━━ Input material ━━

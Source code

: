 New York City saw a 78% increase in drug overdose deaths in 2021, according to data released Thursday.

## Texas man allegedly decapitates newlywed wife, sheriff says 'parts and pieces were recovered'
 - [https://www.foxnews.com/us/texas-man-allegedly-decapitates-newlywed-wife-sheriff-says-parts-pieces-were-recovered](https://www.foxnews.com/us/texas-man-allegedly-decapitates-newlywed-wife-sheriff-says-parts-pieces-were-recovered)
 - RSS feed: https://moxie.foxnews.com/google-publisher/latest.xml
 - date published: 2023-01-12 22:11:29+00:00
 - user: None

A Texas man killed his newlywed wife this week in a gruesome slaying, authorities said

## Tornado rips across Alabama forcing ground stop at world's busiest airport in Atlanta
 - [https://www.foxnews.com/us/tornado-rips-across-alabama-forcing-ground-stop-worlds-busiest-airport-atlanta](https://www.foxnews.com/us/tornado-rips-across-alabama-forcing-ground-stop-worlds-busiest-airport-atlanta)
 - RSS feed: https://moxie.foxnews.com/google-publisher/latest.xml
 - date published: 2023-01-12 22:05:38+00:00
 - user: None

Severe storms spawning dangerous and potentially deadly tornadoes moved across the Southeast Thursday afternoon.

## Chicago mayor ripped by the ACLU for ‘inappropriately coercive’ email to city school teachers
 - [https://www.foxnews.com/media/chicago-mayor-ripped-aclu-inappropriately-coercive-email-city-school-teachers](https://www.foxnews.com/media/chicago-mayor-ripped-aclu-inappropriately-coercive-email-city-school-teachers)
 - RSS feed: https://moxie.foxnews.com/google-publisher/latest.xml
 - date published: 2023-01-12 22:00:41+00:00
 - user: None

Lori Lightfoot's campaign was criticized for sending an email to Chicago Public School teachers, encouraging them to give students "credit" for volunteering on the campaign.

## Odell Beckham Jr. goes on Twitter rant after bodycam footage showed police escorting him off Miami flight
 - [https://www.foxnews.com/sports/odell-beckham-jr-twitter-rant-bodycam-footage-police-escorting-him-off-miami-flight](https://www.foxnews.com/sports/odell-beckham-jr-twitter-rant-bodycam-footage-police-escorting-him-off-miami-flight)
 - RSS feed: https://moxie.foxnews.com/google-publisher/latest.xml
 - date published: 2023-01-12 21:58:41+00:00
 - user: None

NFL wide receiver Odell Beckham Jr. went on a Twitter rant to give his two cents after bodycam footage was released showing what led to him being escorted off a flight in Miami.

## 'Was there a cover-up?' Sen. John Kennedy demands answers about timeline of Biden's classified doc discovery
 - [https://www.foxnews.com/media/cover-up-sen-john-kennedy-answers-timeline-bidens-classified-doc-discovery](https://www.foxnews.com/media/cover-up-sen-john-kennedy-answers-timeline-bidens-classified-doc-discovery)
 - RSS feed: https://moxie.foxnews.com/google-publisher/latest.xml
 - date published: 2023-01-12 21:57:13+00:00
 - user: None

━━━

_Task requirements_
The reply should hold only the lines from the top of the records through the line that has "## Tornado rips", each one exact.

_Answer area_
Source code

: New York City saw a 78% increase in drug overdose deaths in 2021, according to data released Thursday.

## Texas man allegedly decapitates newlywed wife, sheriff says 'parts and pieces were recovered'
 - [https://www.foxnews.com/us/texas-man-allegedly-decapitates-newlywed-wife-sheriff-says-parts-pieces-were-recovered](https://www.foxnews.com/us/texas-man-allegedly-decapitates-newlywed-wife-sheriff-says-parts-pieces-were-recovered)
 - RSS feed: https://moxie.foxnews.com/google-publisher/latest.xml
 - date published: 2023-01-12 22:11:29+00:00
 - user: None

A Texas man killed his newlywed wife this week in a gruesome slaying, authorities said

## Tornado rips across Alabama forcing ground stop at world's busiest airport in Atlanta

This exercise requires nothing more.